### PROBLEM:
Check every line of the data below for the string "lucrare", and copy the ones that hold it.

### GIVEN INFORMATION:
[Start of section]

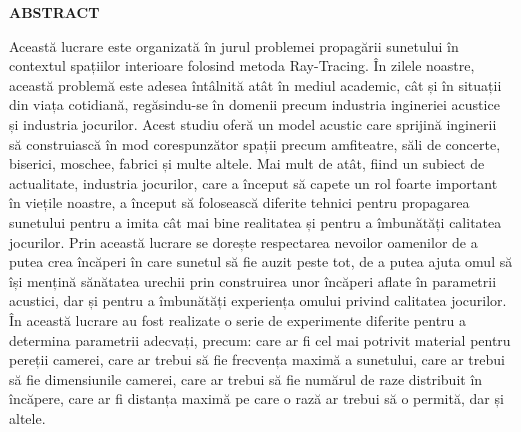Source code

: 	\thispagestyle{empty}
	\begin{center}
		\bf{ABSTRACT}
	\end{center}
	
	
	Această lucrare este organizată în jurul problemei propagării sunetului în contextul spațiilor interioare folosind metoda Ray-Tracing. În zilele noastre, această problemă este adesea întâlnită atât în mediul academic, cât
	și în situații din viața cotidiană, regăsindu-se în domenii precum industria ingineriei acustice și industria jocurilor. Acest studiu oferă un model acustic care sprijină inginerii să construiască în mod corespunzător spații precum amfiteatre, săli de concerte, biserici, moschee, fabrici și multe altele. Mai mult de atât, fiind un subiect de actualitate, industria jocurilor, care a început să capete un rol foarte important în viețile noastre, a început să folosească diferite tehnici pentru propagarea sunetului pentru a imita cât mai bine realitatea și pentru a îmbunătăți calitatea jocurilor. Prin această lucrare se dorește respectarea nevoilor oamenilor de a putea crea încăperi în care sunetul să fie auzit peste tot, de a putea ajuta omul să își mențină sănătatea urechii prin construirea unor încăperi aflate în parametrii acustici, dar și pentru a îmbunătăți experiența omului privind calitatea jocurilor. În această lucrare au fost realizate o serie de experimente diferite pentru a determina parametrii adecvați, precum: care ar fi cel mai potrivit material pentru pereții camerei, care ar trebui să fie frecvența maximă a sunetului, care ar trebui să fie dimensiunile camerei, care ar trebui să fie numărul de raze distribuit în încăpere, care ar fi distanța maximă pe care o rază ar trebui să o permită, dar și altele.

[End of section]

### SOLUTION TO THE PROBLEM:
	Această lucrare este organizată în jurul problemei propagării sunetului în contextul spațiilor interioare folosind metoda Ray-Tracing. În zilele noastre, această problemă este adesea întâlnită atât în mediul academic, cât
	și în situații din viața cotidiană, regăsindu-se în domenii precum industria ingineriei acustice și industria jocurilor. Acest studiu oferă un model acustic care sprijină inginerii să construiască în mod corespunzător spații precum amfiteatre, săli de concerte, biserici, moschee, fabrici și multe altele. Mai mult de atât, fiind un subiect de actualitate, industria jocurilor, care a început să capete un rol foarte important în viețile noastre, a început să folosească diferite tehnici pentru propagarea sunetului pentru a imita cât mai bine realitatea și pentru a îmbunătăți calitatea jocurilor. Prin această lucrare se dorește respectarea nevoilor oamenilor de a putea crea încăperi în care sunetul să fie auzit peste tot, de a putea ajuta omul să își mențină sănătatea urechii prin construirea unor încăperi aflate în parametrii acustici, dar și pentru a îmbunătăți experiența omului privind calitatea jocurilor. În această lucrare au fost realizate o serie de experimente diferite pentru a determina parametrii adecvați, precum: care ar fi cel mai potrivit material pentru pereții camerei, care ar trebui să fie frecvența maximă a sunetului, care ar trebui să fie dimensiunile camerei, care ar trebui să fie numărul de raze distribuit în încăpere, care ar fi distanța maximă pe care o rază ar trebui să o permită, dar și altele.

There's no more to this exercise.